One of the most difficult issues likely will be reforming Citizens Property Insurance, which has more than 800,000 customers in high-risk areas. Volusia and Flagler counties have a relatively small number of those customers, about 22,000, but that amount has grown during the past year.

Hurricane damages last year caused Citizens to run up an estimated $525 million deficit, according to a recent analysis. That likely will lead to insurance customers throughout the state — not just those with Citizens policies — getting hit with higher insurance bills to make up the deficit.

House and Senate proposals released this week call for revamping the way Citizens’ rates are set in parts of the state where private insurance companies have stopped selling policies. Currently, Citizens is required to charge higher-than-market rates as a way to try to attract private insurers into those areas.

But the House and Senate proposals would scrap that requirement in areas where it is clear private competition doesn’t exist.

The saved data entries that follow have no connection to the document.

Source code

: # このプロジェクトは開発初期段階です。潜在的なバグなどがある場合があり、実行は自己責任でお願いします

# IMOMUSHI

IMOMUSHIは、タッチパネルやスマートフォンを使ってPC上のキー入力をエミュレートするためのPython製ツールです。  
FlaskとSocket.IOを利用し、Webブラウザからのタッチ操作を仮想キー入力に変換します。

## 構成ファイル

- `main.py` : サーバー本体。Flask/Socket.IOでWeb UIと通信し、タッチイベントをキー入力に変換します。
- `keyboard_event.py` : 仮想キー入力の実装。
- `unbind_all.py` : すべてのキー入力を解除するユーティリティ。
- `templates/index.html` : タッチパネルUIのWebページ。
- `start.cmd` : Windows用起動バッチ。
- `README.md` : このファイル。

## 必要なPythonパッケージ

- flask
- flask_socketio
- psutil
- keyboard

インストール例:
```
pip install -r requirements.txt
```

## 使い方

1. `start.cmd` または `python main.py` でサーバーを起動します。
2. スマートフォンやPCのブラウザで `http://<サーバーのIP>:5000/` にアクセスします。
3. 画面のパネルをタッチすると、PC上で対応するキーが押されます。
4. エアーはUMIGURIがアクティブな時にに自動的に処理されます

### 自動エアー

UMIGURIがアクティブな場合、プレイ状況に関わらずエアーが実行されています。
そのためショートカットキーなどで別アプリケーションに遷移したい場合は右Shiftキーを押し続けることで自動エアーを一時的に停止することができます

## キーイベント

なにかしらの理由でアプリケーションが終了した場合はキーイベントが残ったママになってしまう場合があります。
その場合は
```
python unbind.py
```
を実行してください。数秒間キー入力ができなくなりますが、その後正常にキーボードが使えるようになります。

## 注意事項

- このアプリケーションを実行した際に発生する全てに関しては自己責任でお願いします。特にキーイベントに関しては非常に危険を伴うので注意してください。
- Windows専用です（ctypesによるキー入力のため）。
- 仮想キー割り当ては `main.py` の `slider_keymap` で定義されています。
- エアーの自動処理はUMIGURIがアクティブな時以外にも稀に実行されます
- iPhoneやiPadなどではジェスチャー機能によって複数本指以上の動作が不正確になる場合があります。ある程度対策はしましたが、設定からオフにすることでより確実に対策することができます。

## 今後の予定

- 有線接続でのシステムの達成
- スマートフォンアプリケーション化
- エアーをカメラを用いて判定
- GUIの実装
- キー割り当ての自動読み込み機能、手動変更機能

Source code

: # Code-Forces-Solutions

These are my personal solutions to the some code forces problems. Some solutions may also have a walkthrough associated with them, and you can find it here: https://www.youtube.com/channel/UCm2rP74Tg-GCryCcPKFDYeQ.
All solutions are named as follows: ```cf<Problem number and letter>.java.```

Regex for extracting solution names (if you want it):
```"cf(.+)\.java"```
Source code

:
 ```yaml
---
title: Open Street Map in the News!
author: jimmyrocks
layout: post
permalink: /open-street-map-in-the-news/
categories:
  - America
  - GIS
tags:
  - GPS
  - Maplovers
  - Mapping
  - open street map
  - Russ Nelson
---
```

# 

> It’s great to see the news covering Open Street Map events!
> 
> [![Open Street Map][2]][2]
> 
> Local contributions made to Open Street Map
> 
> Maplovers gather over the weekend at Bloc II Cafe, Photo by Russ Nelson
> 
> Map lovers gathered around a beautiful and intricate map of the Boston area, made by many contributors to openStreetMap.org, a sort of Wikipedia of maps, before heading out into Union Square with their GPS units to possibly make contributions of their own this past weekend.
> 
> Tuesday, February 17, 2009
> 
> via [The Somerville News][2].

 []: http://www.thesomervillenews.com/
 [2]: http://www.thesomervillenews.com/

Garcia and other lawmakers argue that Citizens customers should not be forced to pay more if private insurers won’t come into the areas.

The insurance industry, however, objects to the idea, saying it goes against the state’s long-running effort to get customers covered by private companies. Also, lobbyists said Citizens could face even larger deficits after future hurricanes if it lowers rates.

“Why would we encourage more policies to go in?” asked George Grawe, a lobbyist for Allstate Floridian.

Along with trying to reform Citizens, lawmakers also are considering changing the system of hurricane deductibles. That became a controversial issue after the hurricanes as many homeowners discovered that they faced 2 percent deductibles, as opposed to flat amounts such as $500.

A Senate proposal released this week would require companies to offer hurricane deductibles of 1 percent, 2 percent, 5 percent and 10 percent to most homeowners. But insurance companies said offering 1 percent hurricane deductibles would increase their financial risks, likely causing them to sell fewer policies.

According to the News-Journal, lawmakers also are considering proposals unrelated to the hurricanes, including setting up a system to deal with sinkhole claims. Sinkhole damages have driven insurers out of some areas north of Tampa and have become a high-profile issue in Southwest Volusia, where at least six sinkholes have opened over the last few months.

A House proposal spells out a detailed process for evaluating sinkholes and resolving disputes between homeowners and insurance companies. Garcia said the Senate also is working on a sinkhole-related bill.